[DATA SECTION]

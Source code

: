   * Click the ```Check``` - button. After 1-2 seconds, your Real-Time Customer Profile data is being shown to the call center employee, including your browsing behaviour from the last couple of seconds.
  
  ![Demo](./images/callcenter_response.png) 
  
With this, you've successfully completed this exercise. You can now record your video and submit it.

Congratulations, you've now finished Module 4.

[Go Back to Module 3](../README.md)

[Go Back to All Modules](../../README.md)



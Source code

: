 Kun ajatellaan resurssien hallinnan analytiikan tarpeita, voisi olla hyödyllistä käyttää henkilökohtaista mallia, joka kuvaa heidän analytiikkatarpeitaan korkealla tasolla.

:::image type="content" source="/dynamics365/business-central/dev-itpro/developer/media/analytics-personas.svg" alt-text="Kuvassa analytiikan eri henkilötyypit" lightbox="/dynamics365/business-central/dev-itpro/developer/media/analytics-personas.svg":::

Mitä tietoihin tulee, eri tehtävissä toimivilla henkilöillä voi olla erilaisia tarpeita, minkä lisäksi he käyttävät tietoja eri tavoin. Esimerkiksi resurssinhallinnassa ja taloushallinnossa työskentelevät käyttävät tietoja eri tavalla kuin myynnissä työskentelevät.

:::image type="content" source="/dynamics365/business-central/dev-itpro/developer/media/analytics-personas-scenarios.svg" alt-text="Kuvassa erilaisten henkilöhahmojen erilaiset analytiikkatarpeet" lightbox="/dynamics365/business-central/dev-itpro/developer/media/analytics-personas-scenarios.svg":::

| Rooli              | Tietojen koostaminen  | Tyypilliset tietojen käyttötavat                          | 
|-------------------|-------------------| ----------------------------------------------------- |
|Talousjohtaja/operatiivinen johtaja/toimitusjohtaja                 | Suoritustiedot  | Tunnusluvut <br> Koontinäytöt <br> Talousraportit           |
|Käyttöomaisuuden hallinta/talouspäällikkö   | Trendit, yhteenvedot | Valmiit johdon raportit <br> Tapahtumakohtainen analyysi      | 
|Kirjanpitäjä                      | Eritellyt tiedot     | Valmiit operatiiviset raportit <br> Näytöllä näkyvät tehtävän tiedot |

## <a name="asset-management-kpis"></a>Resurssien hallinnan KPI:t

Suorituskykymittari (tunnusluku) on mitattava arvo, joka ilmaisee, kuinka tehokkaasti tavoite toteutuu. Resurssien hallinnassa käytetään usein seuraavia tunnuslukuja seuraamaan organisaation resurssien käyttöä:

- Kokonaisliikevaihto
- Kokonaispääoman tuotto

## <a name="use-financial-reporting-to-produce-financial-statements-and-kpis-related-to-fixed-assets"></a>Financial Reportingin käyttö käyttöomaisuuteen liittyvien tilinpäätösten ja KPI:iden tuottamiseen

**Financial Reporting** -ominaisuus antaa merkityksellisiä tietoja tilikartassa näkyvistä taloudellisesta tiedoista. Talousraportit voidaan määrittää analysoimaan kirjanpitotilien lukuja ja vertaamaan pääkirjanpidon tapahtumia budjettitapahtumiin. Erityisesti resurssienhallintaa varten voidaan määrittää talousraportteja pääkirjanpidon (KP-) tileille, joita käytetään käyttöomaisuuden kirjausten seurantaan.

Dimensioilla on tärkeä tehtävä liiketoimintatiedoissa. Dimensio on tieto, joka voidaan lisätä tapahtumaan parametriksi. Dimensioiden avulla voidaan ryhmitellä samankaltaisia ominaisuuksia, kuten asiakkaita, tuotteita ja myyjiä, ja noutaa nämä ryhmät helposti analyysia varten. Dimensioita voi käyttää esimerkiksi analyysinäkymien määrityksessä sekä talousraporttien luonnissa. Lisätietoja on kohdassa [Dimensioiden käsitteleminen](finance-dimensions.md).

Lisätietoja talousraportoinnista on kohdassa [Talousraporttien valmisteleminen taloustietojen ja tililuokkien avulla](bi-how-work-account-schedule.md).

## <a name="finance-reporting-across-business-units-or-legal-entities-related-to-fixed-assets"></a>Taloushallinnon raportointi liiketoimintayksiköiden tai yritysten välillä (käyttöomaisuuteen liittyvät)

[/DATA SECTION]

* **TASK PROMPT**:
Reproduce every line of the material above that has the string "Lisätietoja".

* **RESULT FOR THIS TASK**:
Dimensioilla on tärkeä tehtävä liiketoimintatiedoissa. Dimensio on tieto, joka voidaan lisätä tapahtumaan parametriksi. Dimensioiden avulla voidaan ryhmitellä samankaltaisia ominaisuuksia, kuten asiakkaita, tuotteita ja myyjiä, ja noutaa nämä ryhmät helposti analyysia varten. Dimensioita voi käyttää esimerkiksi analyysinäkymien määrityksessä sekä talousraporttien luonnissa. Lisätietoja on kohdassa [Dimensioiden käsitteleminen](finance-dimensions.md).
Lisätietoja talousraportoinnista on kohdassa [Talousraporttien valmisteleminen taloustietojen ja tililuokkien avulla](bi-how-work-account-schedule.md).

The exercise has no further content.